List of Common Courses

Botany Course

This undergraduate course introduces students to plant structure and function, as well as basic plant anatomy, physiology and biology. The life cycles of various types of plants are covered, along with a general overview of the plant kingdom and how different species interact with one another. A study of plant differentiation, reproduction and taxonomy is also usually included.

Ecology Course

At the undergraduate level, the ecology course presents an intricate study of the ways in which organisms relate to and interact with one another and with their physical environment. Concepts such as reproduction and taxonomy are reintroduced here on a broader scale, and laboratory work teaches students to conduct ecological research studies, and to properly analyze and interpret the resulting data. At the graduate level, there are also evolutionary ecology courses, which focus on the principles of evolution from an ecological standpoint.

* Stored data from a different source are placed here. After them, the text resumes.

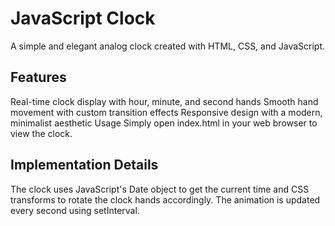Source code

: # JavaScript Clock
A simple and elegant analog clock created with HTML, CSS, and JavaScript.

## Features
Real-time clock display with hour, minute, and second hands
Smooth hand movement with custom transition effects
Responsive design with a modern, minimalist aesthetic
Usage
Simply open index.html in your web browser to view the clock.

## Implementation Details
The clock uses JavaScript's Date object to get the current time and CSS transforms to rotate the clock hands accordingly. The animation is updated every second using setInterval.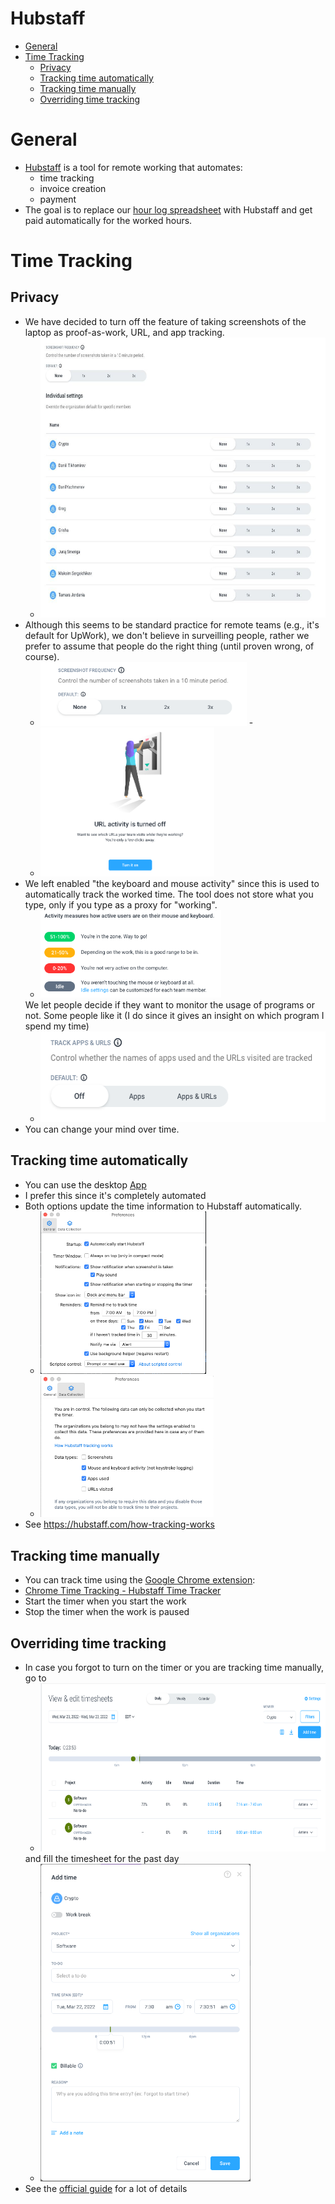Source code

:# Hubstaff

<!-- toc -->

- [General](#general)
- [Time Tracking](#time-tracking)
  * [Privacy](#privacy)
  * [Tracking time automatically](#tracking-time-automatically)
  * [Tracking time manually](#tracking-time-manually)
  * [Overriding time tracking](#overriding-time-tracking)

<!-- tocstop -->

# General

- [<span class="underline">Hubstaff</span>](https://hubstaff.com/) is a tool for
  remote working that automates:
  - time tracking
  - invoice creation
  - payment
- The goal is to replace our
  [<span class="underline">hour log spreadsheet</span>](https://docs.google.com/spreadsheets/d/1oNd6ORhc94oUzg5nhNC7fQelN_PmfAv110F7lUiZsxo/edit#gid=0)
  with Hubstaff and get paid automatically for the worked hours.

# Time Tracking

## Privacy

- We have decided to turn off the feature of taking screenshots of the laptop as
  proof-as-work, URL, and app tracking.
  - <img src="Hubstaff_figs/image3.jpg" style="width:6.26772in;height:4.66667in" />
- Although this seems to be standard practice for remote teams (e.g., it's
  default for UpWork), we don't believe in surveilling people, rather we prefer
  to assume that people do the right thing (until proven wrong, of course).
  - <img src="Hubstaff_figs/image4.png" style="width:3.44034in;height:1.06338in" /> -
  - <img src="Hubstaff_figs/image7.png" style="width:2.89844in;height:2.48438in" />
- We left enabled "the keyboard and mouse activity" since this is used to
  automatically track the worked time. The tool does not store what you type,
  only if you type as a proxy for "working".
  - <img src="Hubstaff_figs/image6.png" style="width:3.01563in;height:1.45221in" />
  We let people decide if they want to monitor the usage of programs or not.
  Some people like it (I do since it gives an insight on which program I spend
  my time)
  - <img src="Hubstaff_figs/image1.png" style="width:5.15625in;height:1.51042in" />
- You can change your mind over time.

## Tracking time automatically

- You can use the desktop [<span
  class="underline">App</span>](https://app.hubstaff.com/download)
- I prefer this since it's completely automated
- Both options update the time information to Hubstaff automatically.
  - <img src="Hubstaff_figs/image2.png" style="width:2.76563in;height:2.71063in" />
  - <img src="Hubstaff_figs/image8.png" style="width:2.89272in;height:2.35938in" />
- See [<span
  class="underline">https://hubstaff.com/how-tracking-works</span>](https://hubstaff.com/how-tracking-works)

## Tracking time manually

- You can track time using the
  [<span class="underline">Google Chrome extension</span>](https://chrome.google.com/webstore/detail/hubstaff-time-tracker/mipeohjjimeknlkekbemdjbjniogbgel):
- [<span class="underline">Chrome Time Tracking - Hubstaff Time Tracker</span>](https://www.youtube.com/watch?v=1dXfD3EJb2M)
- Start the timer when you start the work
- Stop the timer when the work is paused

## Overriding time tracking

- In case you forgot to turn on the timer or you are tracking time manually, go
  to
  - <img src="Hubstaff_figs/image5.png" style="width:6.26772in;height:2.80556in" />
  and fill the timesheet for the past day
  - <img src="Hubstaff_figs/image9.png" style="width:3.5049in;height:5.28646in" />
- See the
  [<span class="underline">official guide</span>](https://support.hubstaff.com/how-to-add-delete-and-edit-manual-time-entries/#:~:text=First%2C%20navigate%20to%20the%20Timesheets,of%20the%20manual%20time%20entry.)
  for a lot of details
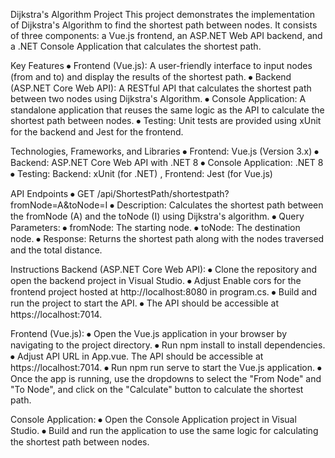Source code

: Dijkstra's Algorithm Project
This project demonstrates the implementation of Dijkstra's Algorithm to find the shortest path between nodes. It consists of three components: a Vue.js frontend, an ASP.NET Web API backend, and a .NET Console Application that calculates the shortest path.

Key Features
⦁ Frontend (Vue.js): A user-friendly interface to input nodes (from and to) and display the results of the shortest path.
⦁ Backend (ASP.NET Core Web API): A RESTful API that calculates the shortest path between two nodes using Dijkstra's Algorithm.
⦁ Console Application: A standalone application that reuses the same logic as the API to calculate the shortest path between nodes.
⦁ Testing: Unit tests are provided using xUnit for the backend and Jest for the frontend.

Technologies, Frameworks, and Libraries
⦁ Frontend: Vue.js (Version 3.x)
⦁ Backend: ASP.NET Core Web API with .NET 8
⦁ Console Application: .NET 8
⦁ Testing: Backend: xUnit (for .NET) , Frontend: Jest (for Vue.js)

API Endpoints
⦁ GET /api/ShortestPath/shortestpath?fromNode=A&toNode=I
⦁ Description: Calculates the shortest path between the fromNode (A) and the toNode (I)     using Dijkstra's algorithm.
⦁ Query Parameters:
⦁ fromNode: The starting node.
⦁ toNode: The destination node.
⦁ Response: Returns the shortest path along with the nodes traversed and the total distance.

Instructions
Backend (ASP.NET Core Web API):
⦁ Clone the repository and open the backend project in Visual Studio.
⦁ Adjust Enable cors for the frontend project hosted at http://localhost:8080 in program.cs.
⦁ Build and run the project to start the API.
⦁ The API should be accessible at https://localhost:7014.

Frontend (Vue.js):
⦁ Open the Vue.js application in your browser by navigating to the project directory.
⦁ Run npm install to install dependencies.
⦁ Adjust API URL in App.vue. The API should be accessible at https://localhost:7014.
⦁ Run npm run serve to start the Vue.js application.
⦁ Once the app is running, use the dropdowns to select the "From Node" and "To Node", and click on the "Calculate" button to calculate the shortest path.

Console Application:
⦁ Open the Console Application project in Visual Studio.
⦁ Build and run the application to use the same logic for calculating the shortest path between nodes.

Environmental Science Course

While some undergraduate programs offer basic, 1-semester environmental science courses, the subject becomes far more extensive at the graduate level. Here, the course usually includes two semesters in an intensive sequence of learning, and topics include steady-state modes, thermodynamics, biogeochemistry and climatology. Additionally, there is a strong emphasis placed on mathematical models for environmental analysis. As a result, some previous mathematical background is required, such as completion of a calculus course.

Genetics Course

Primarily an undergraduate level course, the study of genetics begins with the contributions of Gregor Mendel and moves forward until the modern era. Topics covered include mitosis, genetic crosses, gene mapping, and transformation and transduction. This course usually includes a laboratory aspect, where students learn the fundamental principles of genetics and their applications for plants, animals and humans, and engage in solving genetic problems from a practical and scientific perspective.

Biochemistry Course

The basic science behind biotechnology, biochemistry entwines organic chemistry with biology. Undergraduate biochemistry courses focus on intermediary metabolism, cell compounds and biomolecules. At the graduate level the course reviews the origins of life as well as cell bonding and transport, then moves into numerous other subjects such as DNA and RNA, chemical synthesis and genetic coding. Depending on the specific program, this may be a 2-semester progressive course, and it almost always requires previous completion of general or organic chemistry.

Biotechnology Course

At the undergraduate level, introductory biotechnology courses focus on fundamental biochemistry, cell biology and molecular biology, and their relationship with the biotechnology industry. Other subjects covered include recombinant DNA techniques and bioethical issues such as cloning and stem cell research. As students move into the upper levels of the undergraduate programs and into master's degree applied science programs, the study of biotechnology expands to include manipulating prokaryotic and eukaryotic cells, genomic and proteomic data analysis, phylogenetic analysis, and the retrieval, identification, comparison and recognition of molecular sequences.